====== PROVIDED ENTRIES ======
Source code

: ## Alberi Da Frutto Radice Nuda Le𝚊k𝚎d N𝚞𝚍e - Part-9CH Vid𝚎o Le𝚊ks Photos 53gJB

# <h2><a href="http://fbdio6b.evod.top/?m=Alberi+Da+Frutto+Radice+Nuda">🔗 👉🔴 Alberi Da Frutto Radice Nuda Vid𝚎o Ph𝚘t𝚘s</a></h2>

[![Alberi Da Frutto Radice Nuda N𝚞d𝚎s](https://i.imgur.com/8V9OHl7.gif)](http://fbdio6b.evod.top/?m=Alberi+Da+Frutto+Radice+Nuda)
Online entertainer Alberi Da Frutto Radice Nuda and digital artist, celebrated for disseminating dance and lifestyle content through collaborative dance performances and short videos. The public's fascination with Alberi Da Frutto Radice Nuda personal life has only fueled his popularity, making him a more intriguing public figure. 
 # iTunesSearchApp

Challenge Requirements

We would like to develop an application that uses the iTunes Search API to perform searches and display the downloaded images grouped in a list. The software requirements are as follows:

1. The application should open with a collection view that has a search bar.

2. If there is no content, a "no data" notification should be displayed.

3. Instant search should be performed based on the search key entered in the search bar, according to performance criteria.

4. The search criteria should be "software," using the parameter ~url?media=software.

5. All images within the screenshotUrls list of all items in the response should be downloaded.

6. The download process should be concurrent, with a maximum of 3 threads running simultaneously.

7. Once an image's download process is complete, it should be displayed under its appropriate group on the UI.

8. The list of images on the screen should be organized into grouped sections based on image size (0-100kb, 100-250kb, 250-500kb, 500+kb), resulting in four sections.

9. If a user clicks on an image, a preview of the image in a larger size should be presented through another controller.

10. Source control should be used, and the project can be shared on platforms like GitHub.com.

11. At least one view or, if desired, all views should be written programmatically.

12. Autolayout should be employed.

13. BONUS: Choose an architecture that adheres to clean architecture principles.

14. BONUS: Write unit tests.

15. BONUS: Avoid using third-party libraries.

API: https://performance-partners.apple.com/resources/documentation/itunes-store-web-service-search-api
======
====== PROVIDED ENTRIES ======
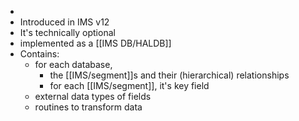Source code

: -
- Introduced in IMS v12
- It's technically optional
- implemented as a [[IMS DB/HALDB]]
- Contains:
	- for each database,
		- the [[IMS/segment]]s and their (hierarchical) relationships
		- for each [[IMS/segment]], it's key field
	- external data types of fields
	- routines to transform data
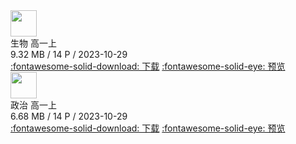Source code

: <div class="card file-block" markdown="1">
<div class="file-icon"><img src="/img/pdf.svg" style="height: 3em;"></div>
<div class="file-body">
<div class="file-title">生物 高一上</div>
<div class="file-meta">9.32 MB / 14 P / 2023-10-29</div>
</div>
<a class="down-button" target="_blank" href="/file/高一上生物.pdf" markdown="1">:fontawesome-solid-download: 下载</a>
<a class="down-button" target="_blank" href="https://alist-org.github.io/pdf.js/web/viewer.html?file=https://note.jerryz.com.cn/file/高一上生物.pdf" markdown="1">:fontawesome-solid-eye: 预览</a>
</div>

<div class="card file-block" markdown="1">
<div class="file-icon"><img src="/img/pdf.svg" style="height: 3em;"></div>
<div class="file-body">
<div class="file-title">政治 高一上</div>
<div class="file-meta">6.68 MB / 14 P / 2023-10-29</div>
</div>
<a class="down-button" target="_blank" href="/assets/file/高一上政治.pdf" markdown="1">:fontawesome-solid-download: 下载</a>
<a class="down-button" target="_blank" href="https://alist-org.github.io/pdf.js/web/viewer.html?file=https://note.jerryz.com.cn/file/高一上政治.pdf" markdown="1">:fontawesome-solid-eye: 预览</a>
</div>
======
Set aside each line above that includes the string "segment" and report it.

| EXERCISE ANSWER |
		- the [[IMS/segment]]s and their (hierarchical) relationships
		- for each [[IMS/segment]], it's key field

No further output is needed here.